Following a period of subdued growth in the wake of the 2008 financial crisis, crane activity across London has again picked up as new office buildings rise from the ground. In Deloitte’s latest ‘Crane Survey’, covering the last six months of 2016, the firm maps the current office construction schemes across central London, as well as considers the future outlook for development in the space.
In total, more than 14.8 million square feet of new space is under construction in central London, up 4% on the previous survey and more than 53% up on the ten-year average of 9.7 million square feet. Construction activity, following lows as fallout from the financial crisis which saw new offices construction fall to just over 3 million square feet, has rebounded to levels last seen in the 2002-2003 period and just prior to the crisis.
The firm notes however that the current high level of activity masks two factors, which paint a slowdown in the market. The first is that the current period contains around 1 million square meters in projects whose completion was set for the period itself, and the second is that new projects have decreased significantly (43%) on Q1 2016.
In terms of project location, the City, home to most of the biggest firms in the capital, continues to draw the lion’s share of new office space, topping 8.8 million square feet. The West End and Midtown come equal in second place, with 1.7 million square feet apiece. Paddington shows the lowest construction volume of the submarkets considered.
The research also considered the respective change in office space under construction between Q1 and Q2 2016, as well as changes in available and let square feet of the stock under construction. The analysis finds that the City again comes in on top, with almost 8.8 million square feet, up 7% on the previous survey, while demand for the space has increased slightly, with already let space up 15%. The West End and Midtown have seen considerable contractions in the construction of new space, at -25% and -20% respectively – as a number of schemes finish and lower number of new starts add to the total.
The rapid growth in Southbank, where new construction is up 664%, are largely the result of the 1 and 2 Southbank Place. The Docklands and Paddington too have seen considerable increases in activity, up 39% and 65% respectively, following one new start each.
According to the accounting and consulting firm, demand for new space continues to be sustained, with let space under construction up 2% on the previous survey and 44% on a year earlier. The research finds that firms across the city are still actively seeking out more, or more functional space; 41% are consolidating various locations into more space overall and 43% are simply taking more space.

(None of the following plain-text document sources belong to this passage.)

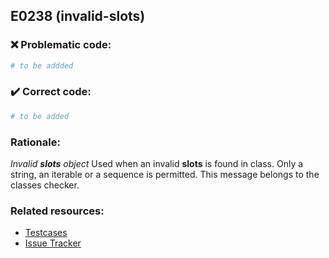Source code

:## E0238 (invalid-slots)

### :x: Problematic code:

```python
# to be addded
```

### :heavy_check_mark: Correct code:

```python
# to be added
```

### Rationale:

 *Invalid __slots__ object*
  Used when an invalid __slots__ is found in class. Only a string, an iterable
  or a sequence is permitted. This message belongs to the classes checker.



### Related resources:

- [Testcases](#)
- [Issue Tracker](https://github.com/PyCQA/pylint/issues?q=is%3Aissue+%22invalid-slots%22+OR+%22E0238%22)
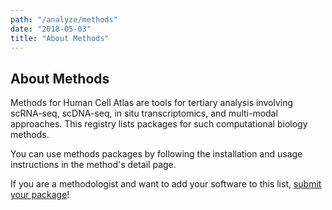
 ```yaml
---
path: "/analyze/methods"
date: "2018-05-03"
title: "About Methods"
---
```


## About Methods
Methods for Human Cell Atlas are tools for tertiary analysis involving scRNA-seq, scDNA-seq, in situ transcriptomics, and multi-modal approaches.  This registry lists packages for such computational biology methods.

You can use methods packages by following the installation and usage instructions in the method's detail page.  

If you are a methodologist and want to add your software to this list, [submit your package](https://github.com/HumanCellAtlas/data-portal-content/issues/new/?with-methods-package-submission-issue-template)!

In terms of the segment most actively picking up new space, financial services takes the number one spot at 42% of total under construction space (2.5 million square feet) – international banks account for the largest share at 1.8 million square feet. The TMT sector comes in second spot, with 33% of the total space, followed by corporations at 10% and legal firms at 9%. Professional services firms, insurance and government are all on 2% of the total pie apiece.
The research notes however, that across London there has been a slowdown in tenant demand for existing space, which is further affected by the large volume of new stock to the market. Total vacancy rates have risen slightly, although from record lows, from 3.9% at the start of 2016 to 4.8% in the latest survey. The effects of key market factors such as Brexit, particularly on key financial services firms dependent on single market access, along with cost increases following impending business rates revaluation, remain to be seen.